## Exercise brief
Using the records below, repeat exactly the lines from the one holding "Practitioner.birthDate | Practitioner.birthDate" through the one holding "R5 communication |", both ends included, and no others.

[Stored items]
=== Section Start ===

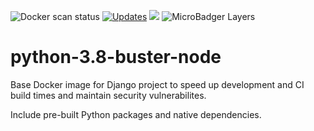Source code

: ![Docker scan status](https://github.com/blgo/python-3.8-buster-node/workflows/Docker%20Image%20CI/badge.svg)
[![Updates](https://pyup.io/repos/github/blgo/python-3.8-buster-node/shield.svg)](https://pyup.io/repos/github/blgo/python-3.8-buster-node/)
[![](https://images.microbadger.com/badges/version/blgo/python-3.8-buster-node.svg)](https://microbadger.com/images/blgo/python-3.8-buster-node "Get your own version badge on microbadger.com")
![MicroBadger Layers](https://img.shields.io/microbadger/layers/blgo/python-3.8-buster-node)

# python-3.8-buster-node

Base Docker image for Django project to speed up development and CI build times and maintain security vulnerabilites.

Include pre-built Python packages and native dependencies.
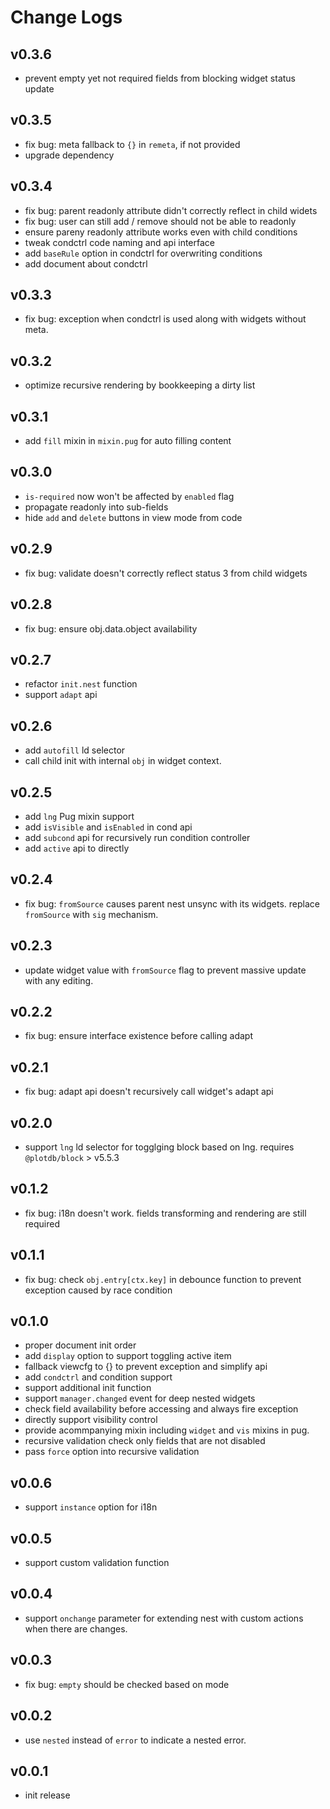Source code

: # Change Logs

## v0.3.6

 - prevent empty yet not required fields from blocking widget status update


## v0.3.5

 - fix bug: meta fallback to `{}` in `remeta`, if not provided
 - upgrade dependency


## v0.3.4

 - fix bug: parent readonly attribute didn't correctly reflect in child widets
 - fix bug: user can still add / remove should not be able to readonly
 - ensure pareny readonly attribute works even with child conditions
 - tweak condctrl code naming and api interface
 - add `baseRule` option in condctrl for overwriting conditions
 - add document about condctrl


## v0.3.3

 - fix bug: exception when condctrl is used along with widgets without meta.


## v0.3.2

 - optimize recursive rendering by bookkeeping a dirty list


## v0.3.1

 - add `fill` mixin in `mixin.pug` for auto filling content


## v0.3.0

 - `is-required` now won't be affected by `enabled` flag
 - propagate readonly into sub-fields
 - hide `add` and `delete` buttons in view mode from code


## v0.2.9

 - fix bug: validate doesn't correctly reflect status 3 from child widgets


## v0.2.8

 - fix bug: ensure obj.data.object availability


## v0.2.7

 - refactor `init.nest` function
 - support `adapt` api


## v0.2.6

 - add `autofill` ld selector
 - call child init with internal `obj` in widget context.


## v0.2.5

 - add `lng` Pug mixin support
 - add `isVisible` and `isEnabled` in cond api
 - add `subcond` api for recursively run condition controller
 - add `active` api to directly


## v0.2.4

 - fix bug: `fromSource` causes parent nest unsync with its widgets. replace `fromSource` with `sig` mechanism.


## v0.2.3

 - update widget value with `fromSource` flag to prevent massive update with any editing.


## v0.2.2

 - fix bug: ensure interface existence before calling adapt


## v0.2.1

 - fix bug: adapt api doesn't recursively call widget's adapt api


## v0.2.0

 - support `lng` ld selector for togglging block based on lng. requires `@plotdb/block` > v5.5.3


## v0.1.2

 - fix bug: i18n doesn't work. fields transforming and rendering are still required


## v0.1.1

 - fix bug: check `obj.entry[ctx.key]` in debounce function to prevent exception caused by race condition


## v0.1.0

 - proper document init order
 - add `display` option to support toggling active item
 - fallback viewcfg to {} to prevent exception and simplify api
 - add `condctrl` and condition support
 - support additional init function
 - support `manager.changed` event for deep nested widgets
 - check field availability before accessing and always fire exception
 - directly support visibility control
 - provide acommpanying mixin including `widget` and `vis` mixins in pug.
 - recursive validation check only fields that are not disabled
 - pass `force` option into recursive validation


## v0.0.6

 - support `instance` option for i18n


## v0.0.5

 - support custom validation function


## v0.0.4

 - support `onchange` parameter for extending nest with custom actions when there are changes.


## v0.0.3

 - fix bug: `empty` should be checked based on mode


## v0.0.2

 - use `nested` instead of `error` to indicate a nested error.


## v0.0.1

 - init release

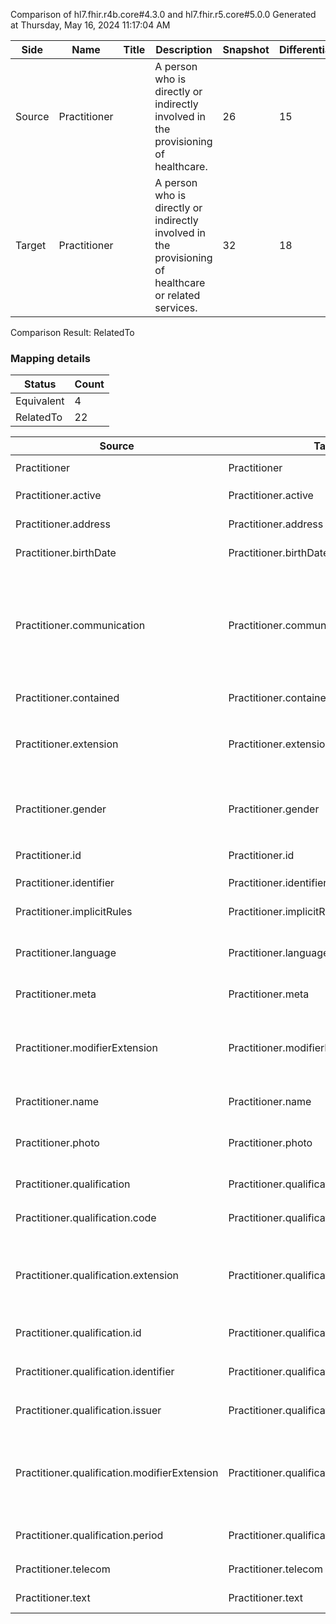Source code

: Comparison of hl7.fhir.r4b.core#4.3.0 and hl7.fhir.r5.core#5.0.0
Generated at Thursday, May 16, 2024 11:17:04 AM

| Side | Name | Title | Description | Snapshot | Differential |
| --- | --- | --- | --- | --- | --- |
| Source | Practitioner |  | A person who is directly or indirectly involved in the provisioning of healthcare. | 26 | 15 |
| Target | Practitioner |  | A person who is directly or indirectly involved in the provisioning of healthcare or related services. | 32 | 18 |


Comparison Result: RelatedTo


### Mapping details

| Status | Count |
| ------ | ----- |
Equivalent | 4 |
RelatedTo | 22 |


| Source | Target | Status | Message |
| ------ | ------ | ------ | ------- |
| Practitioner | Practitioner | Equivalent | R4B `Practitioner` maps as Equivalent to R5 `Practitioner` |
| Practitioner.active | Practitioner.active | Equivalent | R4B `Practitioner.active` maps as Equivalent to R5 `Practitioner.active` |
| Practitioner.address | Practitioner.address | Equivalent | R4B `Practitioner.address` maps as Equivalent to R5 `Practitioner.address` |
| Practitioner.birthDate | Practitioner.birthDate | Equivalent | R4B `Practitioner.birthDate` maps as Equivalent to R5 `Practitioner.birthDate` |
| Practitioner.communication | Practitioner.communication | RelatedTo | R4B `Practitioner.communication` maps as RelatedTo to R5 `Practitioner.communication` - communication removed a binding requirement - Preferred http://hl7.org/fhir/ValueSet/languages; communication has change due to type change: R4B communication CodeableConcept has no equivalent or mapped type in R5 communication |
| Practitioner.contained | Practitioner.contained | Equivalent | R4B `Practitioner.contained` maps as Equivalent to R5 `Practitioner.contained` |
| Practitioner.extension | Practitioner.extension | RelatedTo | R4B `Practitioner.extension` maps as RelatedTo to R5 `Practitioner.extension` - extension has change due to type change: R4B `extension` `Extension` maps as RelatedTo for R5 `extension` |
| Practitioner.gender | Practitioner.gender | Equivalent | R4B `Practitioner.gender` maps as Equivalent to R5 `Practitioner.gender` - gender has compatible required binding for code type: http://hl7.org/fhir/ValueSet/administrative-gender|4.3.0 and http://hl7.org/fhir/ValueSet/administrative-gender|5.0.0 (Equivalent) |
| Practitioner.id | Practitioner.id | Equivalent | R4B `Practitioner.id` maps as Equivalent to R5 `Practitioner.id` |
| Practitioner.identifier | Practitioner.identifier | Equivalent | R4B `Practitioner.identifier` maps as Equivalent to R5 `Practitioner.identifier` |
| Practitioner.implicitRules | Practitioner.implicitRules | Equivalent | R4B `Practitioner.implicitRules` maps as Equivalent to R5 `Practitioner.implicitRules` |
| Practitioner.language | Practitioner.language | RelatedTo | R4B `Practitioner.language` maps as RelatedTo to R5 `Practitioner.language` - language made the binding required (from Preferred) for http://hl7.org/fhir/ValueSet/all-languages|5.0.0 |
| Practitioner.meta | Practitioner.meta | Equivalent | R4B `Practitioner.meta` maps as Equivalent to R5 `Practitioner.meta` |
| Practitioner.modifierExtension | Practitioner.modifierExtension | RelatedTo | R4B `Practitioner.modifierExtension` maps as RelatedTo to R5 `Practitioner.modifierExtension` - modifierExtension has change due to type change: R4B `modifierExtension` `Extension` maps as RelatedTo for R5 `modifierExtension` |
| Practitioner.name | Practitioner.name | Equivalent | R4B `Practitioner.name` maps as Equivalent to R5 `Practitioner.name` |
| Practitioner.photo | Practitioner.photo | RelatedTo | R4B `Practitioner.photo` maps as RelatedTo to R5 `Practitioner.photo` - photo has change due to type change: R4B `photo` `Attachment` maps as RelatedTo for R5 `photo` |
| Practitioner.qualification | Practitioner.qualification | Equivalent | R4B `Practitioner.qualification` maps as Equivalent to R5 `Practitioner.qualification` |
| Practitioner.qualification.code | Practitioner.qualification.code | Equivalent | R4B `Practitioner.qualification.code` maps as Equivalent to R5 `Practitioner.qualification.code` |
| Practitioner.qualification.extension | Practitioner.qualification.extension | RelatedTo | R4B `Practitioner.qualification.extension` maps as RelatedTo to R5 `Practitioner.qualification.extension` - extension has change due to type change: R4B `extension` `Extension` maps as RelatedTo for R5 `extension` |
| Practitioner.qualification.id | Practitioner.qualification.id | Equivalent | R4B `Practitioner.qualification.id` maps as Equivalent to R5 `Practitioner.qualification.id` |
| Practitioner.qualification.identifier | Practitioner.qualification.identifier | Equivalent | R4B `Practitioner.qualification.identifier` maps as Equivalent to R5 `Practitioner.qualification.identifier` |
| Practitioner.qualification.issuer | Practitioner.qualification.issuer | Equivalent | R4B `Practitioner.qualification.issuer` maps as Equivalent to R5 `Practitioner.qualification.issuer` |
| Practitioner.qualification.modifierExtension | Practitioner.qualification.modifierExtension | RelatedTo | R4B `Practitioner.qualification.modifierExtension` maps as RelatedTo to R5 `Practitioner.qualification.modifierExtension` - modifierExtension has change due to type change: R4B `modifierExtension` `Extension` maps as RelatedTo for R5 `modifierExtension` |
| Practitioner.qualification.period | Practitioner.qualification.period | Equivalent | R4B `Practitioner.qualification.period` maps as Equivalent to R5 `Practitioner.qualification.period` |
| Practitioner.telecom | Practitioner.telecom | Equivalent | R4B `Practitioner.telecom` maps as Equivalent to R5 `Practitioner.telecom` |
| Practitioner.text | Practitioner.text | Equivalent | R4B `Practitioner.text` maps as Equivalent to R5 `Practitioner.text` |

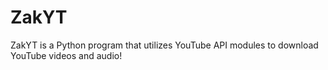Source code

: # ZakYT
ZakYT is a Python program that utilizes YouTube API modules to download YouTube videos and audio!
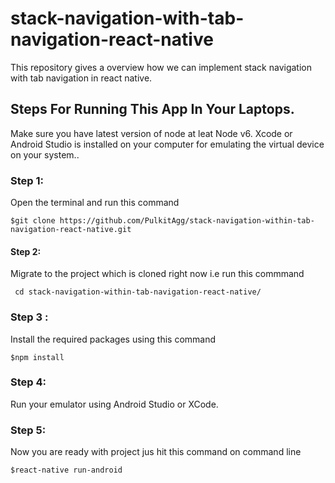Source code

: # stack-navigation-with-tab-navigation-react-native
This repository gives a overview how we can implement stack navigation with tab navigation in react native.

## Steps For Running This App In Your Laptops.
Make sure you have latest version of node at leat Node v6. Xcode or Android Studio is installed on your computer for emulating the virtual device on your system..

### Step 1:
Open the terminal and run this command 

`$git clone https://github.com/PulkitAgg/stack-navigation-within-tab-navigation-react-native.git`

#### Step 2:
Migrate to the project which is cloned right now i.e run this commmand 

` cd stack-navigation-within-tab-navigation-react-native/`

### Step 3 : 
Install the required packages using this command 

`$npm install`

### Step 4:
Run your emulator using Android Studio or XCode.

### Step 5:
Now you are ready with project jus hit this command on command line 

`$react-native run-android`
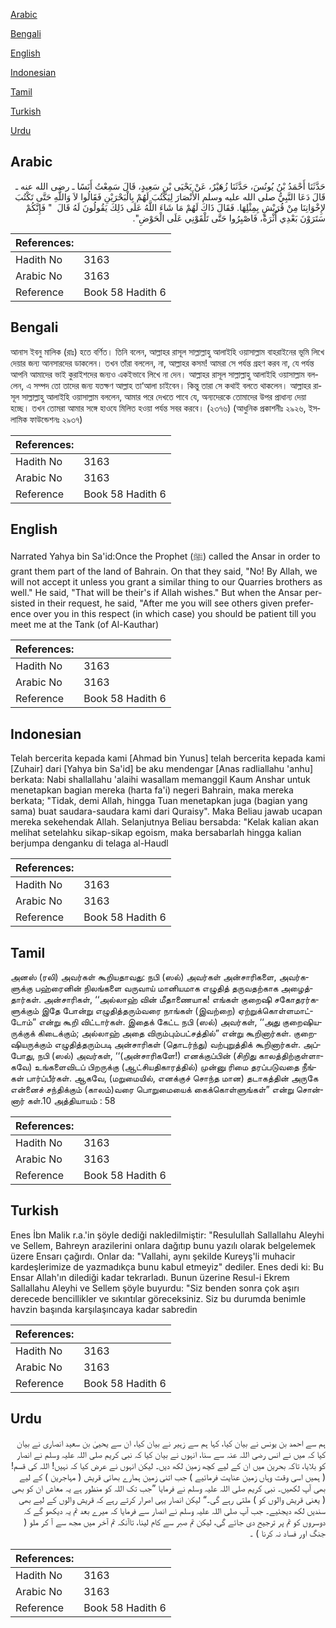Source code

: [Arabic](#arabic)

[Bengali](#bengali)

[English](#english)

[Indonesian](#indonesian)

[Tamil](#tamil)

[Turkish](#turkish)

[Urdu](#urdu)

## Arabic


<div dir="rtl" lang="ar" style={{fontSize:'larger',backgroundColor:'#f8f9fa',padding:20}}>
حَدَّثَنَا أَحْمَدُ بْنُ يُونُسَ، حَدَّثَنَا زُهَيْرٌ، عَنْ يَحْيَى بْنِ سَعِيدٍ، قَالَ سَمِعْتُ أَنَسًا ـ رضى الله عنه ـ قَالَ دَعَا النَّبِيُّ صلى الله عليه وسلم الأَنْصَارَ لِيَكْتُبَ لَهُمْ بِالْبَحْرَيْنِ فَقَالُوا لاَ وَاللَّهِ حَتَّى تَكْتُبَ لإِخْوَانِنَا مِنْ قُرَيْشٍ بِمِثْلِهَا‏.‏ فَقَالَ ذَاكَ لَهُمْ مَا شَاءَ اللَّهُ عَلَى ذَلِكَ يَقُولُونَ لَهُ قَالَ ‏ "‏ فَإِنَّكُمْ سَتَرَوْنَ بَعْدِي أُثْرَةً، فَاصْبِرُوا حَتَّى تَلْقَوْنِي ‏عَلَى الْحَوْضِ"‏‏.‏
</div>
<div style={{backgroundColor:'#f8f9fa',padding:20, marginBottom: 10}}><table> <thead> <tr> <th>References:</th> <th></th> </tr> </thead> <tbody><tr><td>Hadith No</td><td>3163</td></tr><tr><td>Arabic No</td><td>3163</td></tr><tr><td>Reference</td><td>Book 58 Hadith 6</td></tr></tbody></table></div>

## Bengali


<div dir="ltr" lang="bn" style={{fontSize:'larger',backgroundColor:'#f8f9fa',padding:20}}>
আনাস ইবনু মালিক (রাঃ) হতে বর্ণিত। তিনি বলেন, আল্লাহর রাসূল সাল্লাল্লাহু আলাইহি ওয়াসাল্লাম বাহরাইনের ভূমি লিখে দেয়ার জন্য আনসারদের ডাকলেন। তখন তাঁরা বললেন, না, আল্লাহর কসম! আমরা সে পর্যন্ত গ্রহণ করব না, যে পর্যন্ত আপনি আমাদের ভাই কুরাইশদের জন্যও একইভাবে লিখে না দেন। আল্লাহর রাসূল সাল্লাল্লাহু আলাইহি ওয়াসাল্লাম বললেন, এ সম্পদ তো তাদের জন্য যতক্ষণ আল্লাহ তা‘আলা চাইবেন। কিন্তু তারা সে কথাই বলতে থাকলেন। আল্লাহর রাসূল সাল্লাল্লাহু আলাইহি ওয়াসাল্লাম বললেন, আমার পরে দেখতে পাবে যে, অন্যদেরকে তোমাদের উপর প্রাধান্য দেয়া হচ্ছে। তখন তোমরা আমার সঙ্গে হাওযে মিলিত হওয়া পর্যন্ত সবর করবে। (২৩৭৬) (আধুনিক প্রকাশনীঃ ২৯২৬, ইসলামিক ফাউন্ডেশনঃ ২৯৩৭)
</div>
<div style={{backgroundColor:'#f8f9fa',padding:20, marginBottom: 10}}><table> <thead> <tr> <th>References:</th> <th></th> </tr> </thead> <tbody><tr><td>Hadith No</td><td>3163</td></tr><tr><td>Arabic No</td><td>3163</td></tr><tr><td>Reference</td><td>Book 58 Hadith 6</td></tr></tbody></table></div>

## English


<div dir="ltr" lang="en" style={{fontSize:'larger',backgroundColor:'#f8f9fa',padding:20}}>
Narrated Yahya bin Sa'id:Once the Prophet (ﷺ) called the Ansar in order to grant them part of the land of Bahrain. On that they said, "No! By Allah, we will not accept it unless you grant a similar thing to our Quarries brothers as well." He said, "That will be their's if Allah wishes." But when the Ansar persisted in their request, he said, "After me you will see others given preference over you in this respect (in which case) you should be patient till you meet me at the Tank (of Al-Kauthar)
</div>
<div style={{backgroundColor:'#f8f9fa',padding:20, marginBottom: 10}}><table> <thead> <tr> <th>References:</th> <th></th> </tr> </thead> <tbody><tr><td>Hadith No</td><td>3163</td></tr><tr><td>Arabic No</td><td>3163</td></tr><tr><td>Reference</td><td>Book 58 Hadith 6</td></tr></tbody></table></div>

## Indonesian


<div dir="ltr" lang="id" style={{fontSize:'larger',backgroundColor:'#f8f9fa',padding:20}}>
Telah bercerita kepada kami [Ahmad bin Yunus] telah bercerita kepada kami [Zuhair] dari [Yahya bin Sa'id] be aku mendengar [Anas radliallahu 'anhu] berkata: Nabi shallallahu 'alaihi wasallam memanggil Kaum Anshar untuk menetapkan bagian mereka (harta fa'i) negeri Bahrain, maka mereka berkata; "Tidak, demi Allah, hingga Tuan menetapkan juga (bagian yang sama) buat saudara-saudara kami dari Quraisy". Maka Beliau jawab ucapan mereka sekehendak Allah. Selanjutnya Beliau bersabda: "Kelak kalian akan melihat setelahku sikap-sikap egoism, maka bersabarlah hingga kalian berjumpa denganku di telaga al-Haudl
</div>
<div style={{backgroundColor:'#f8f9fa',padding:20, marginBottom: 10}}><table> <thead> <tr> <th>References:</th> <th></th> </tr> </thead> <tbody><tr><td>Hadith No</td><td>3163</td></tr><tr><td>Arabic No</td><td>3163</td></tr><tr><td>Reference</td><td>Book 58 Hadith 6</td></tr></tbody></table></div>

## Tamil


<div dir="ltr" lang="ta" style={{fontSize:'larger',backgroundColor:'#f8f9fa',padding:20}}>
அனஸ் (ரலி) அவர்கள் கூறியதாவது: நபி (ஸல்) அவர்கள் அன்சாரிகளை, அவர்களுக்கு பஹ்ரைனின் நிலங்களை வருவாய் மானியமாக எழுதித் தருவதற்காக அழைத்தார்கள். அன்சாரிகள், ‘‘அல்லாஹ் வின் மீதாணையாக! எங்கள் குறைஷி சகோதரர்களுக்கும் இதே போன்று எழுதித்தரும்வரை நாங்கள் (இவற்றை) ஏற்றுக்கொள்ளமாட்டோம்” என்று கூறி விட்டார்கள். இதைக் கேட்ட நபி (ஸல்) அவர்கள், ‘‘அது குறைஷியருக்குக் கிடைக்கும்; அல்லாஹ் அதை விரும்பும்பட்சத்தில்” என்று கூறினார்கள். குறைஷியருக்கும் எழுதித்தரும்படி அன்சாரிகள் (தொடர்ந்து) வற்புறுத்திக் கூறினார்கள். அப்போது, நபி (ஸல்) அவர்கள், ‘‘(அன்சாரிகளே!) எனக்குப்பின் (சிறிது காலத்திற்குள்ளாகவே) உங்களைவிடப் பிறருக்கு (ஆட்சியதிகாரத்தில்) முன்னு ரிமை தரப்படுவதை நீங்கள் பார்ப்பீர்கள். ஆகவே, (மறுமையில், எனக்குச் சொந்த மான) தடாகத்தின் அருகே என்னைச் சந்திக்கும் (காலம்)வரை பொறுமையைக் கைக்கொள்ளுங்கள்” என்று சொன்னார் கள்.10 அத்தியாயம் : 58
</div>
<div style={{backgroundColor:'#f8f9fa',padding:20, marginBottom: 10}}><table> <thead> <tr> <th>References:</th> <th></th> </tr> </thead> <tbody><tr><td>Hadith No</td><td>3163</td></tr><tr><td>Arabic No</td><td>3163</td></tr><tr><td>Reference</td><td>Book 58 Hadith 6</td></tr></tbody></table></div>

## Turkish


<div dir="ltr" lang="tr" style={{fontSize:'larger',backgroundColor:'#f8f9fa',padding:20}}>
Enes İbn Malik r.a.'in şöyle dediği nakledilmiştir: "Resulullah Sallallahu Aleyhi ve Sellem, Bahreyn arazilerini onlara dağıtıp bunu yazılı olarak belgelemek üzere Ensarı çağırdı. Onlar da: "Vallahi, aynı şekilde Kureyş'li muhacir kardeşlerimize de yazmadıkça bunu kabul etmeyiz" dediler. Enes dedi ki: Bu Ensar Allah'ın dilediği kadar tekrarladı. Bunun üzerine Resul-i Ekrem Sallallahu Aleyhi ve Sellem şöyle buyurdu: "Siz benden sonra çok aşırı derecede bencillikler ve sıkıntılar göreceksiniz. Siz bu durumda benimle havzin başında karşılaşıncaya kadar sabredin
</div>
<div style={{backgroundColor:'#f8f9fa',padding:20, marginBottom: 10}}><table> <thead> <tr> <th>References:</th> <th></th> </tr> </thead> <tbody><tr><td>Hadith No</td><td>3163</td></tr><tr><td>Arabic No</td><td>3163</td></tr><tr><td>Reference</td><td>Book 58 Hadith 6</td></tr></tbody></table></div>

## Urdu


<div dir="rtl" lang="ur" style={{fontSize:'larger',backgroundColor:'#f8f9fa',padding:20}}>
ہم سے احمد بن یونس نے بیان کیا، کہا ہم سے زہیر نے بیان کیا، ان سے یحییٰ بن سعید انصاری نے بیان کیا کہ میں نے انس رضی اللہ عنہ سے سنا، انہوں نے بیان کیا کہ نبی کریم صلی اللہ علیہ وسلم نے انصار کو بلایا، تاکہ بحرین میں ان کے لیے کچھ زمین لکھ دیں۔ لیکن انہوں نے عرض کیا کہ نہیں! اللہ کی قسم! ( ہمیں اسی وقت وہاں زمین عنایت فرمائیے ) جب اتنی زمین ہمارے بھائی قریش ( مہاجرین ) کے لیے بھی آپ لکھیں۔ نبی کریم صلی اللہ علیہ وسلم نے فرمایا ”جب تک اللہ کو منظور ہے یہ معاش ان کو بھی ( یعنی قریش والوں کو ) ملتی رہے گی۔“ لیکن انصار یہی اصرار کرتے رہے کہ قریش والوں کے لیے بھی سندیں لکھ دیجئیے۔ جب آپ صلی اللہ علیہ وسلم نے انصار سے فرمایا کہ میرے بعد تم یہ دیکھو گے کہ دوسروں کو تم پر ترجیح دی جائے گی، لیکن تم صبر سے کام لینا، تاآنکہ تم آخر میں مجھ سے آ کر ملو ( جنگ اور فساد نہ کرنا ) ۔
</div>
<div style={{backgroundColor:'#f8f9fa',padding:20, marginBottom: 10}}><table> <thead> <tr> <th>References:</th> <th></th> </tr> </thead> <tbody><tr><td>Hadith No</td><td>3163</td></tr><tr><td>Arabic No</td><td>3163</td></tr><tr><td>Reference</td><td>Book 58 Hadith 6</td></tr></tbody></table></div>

=== Section End ===

## Exercise solution
| Practitioner.birthDate | Practitioner.birthDate | Equivalent | R4B `Practitioner.birthDate` maps as Equivalent to R5 `Practitioner.birthDate` |
| Practitioner.communication | Practitioner.communication | RelatedTo | R4B `Practitioner.communication` maps as RelatedTo to R5 `Practitioner.communication` - communication removed a binding requirement - Preferred http://hl7.org/fhir/ValueSet/languages; communication has change due to type change: R4B communication CodeableConcept has no equivalent or mapped type in R5 communication |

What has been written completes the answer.